▶ [WHAT IS EXPECTED] Across the listing below, count the lines containing "cannot". Answer with that number only.
━━ DATA IN THIS EXERCISE ━━
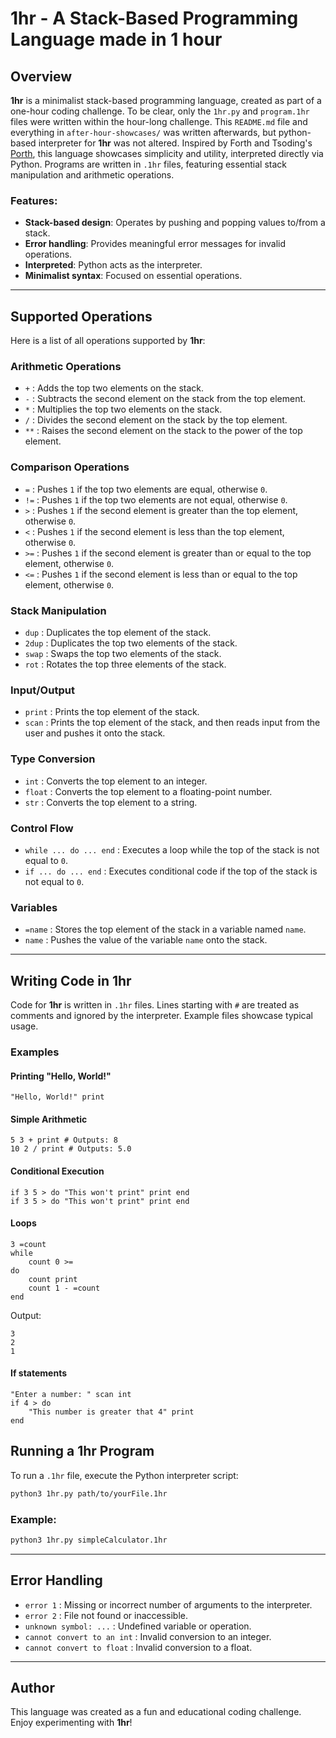 # 1hr - A Stack-Based Programming Language made in 1 hour

## Overview

**1hr** is a minimalist stack-based programming language, created as part of a one-hour coding challenge. To be clear, only the `1hr.py` and `program.1hr` files were  written within the hour-long challenge. This `README.md` file and everything in `after-hour-showcases/` was written afterwards, but python-based interpreter for **1hr** was not altered. Inspired by Forth and Tsoding's [Porth](https://gitlab.com/tsoding/porth), this language showcases simplicity and utility, interpreted directly via Python. Programs are written in `.1hr` files, featuring essential stack manipulation and arithmetic operations.

### Features:
- **Stack-based design**: Operates by pushing and popping values to/from a stack.
- **Error handling**: Provides meaningful error messages for invalid operations.
- **Interpreted**: Python acts as the interpreter.
- **Minimalist syntax**: Focused on essential operations.

---

## Supported Operations

Here is a list of all operations supported by **1hr**:

### Arithmetic Operations
- `+` : Adds the top two elements on the stack.
- `-` : Subtracts the second element on the stack from the top element.
- `*` : Multiplies the top two elements on the stack.
- `/` : Divides the second element on the stack by the top element.
- `**` : Raises the second element on the stack to the power of the top element.

### Comparison Operations
- `=` : Pushes `1` if the top two elements are equal, otherwise `0`.
- `!=` : Pushes `1` if the top two elements are not equal, otherwise `0`.
- `>` : Pushes `1` if the second element is greater than the top element, otherwise `0`.
- `<` : Pushes `1` if the second element is less than the top element, otherwise `0`.
- `>=` : Pushes `1` if the second element is greater than or equal to the top element, otherwise `0`.
- `<=` : Pushes `1` if the second element is less than or equal to the top element, otherwise `0`.

### Stack Manipulation
- `dup` : Duplicates the top element of the stack.
- `2dup` : Duplicates the top two elements of the stack.
- `swap` : Swaps the top two elements of the stack.
- `rot` : Rotates the top three elements of the stack.

### Input/Output
- `print` : Prints the top element of the stack.
- `scan` : Prints the top element of the stack, and then reads input from the user and pushes it onto the stack.

### Type Conversion
- `int` : Converts the top element to an integer.
- `float` : Converts the top element to a floating-point number.
- `str` : Converts the top element to a string.

### Control Flow
- `while ... do ... end` : Executes a loop while the top of the stack is not equal to `0`.
- `if ... do ... end` : Executes conditional code if the top of the stack is not equal to `0`.

### Variables
- `=name` : Stores the top element of the stack in a variable named `name`.
- `name` : Pushes the value of the variable `name` onto the stack.

---

## Writing Code in 1hr

Code for **1hr** is written in `.1hr` files. Lines starting with `#` are treated as comments and ignored by the interpreter. Example files showcase typical usage.

### Examples

#### Printing "Hello, World!"
```1hr
"Hello, World!" print
```

#### Simple Arithmetic
```1hr
5 3 + print # Outputs: 8
10 2 / print # Outputs: 5.0
```

#### Conditional Execution
```1hr
if 3 5 > do "This won't print" print end
if 3 5 > do "This won't print" print end
```

#### Loops
```1hr
3 =count
while
    count 0 >=
do
    count print
    count 1 - =count
end
```
Output:
```
3
2
1
```

#### If statements
```1hr
"Enter a number: " scan int
if 4 > do
    "This number is greater that 4" print
end
```

## Running a 1hr Program

To run a `.1hr` file, execute the Python interpreter script:

```bash
python3 1hr.py path/to/yourFile.1hr
```

### Example:
```bash
python3 1hr.py simpleCalculator.1hr
```

---

## Error Handling
- `error 1` : Missing or incorrect number of arguments to the interpreter.
- `error 2` : File not found or inaccessible.
- `unknown symbol: ...` : Undefined variable or operation.
- `cannot convert to an int` : Invalid conversion to an integer.
- `cannot convert to float` : Invalid conversion to a float.

---

## Author
This language was created as a fun and educational coding challenge. Enjoy experimenting with **1hr**!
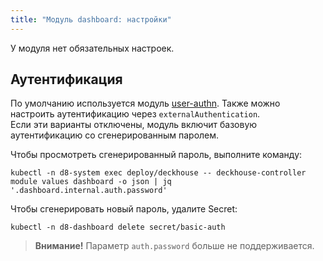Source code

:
 ```yaml
---
title: "Модуль dashboard: настройки"
---
```


У модуля нет обязательных настроек.

<!-- SCHEMA -->

## Аутентификация

По умолчанию используется модуль [user-authn](/documentation/v1/modules/150-user-authn/). Также можно настроить аутентификацию через `externalAuthentication`.  
Если эти варианты отключены, модуль включит базовую аутентификацию со сгенерированным паролем.

Чтобы просмотреть сгенерированный пароль, выполните команду:

```shell
kubectl -n d8-system exec deploy/deckhouse -- deckhouse-controller module values dashboard -o json | jq '.dashboard.internal.auth.password'
```

Чтобы сгенерировать новый пароль, удалите Secret:

```shell
kubectl -n d8-dashboard delete secret/basic-auth
```

> **Внимание!** Параметр `auth.password` больше не поддерживается.
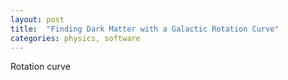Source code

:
 ```yaml
---
layout: post
title:  "Finding Dark Matter with a Galactic Rotation Curve"
categories: physics, software
---
```


Rotation curve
━━━
▶ [EXERCISE RESPONSE] 2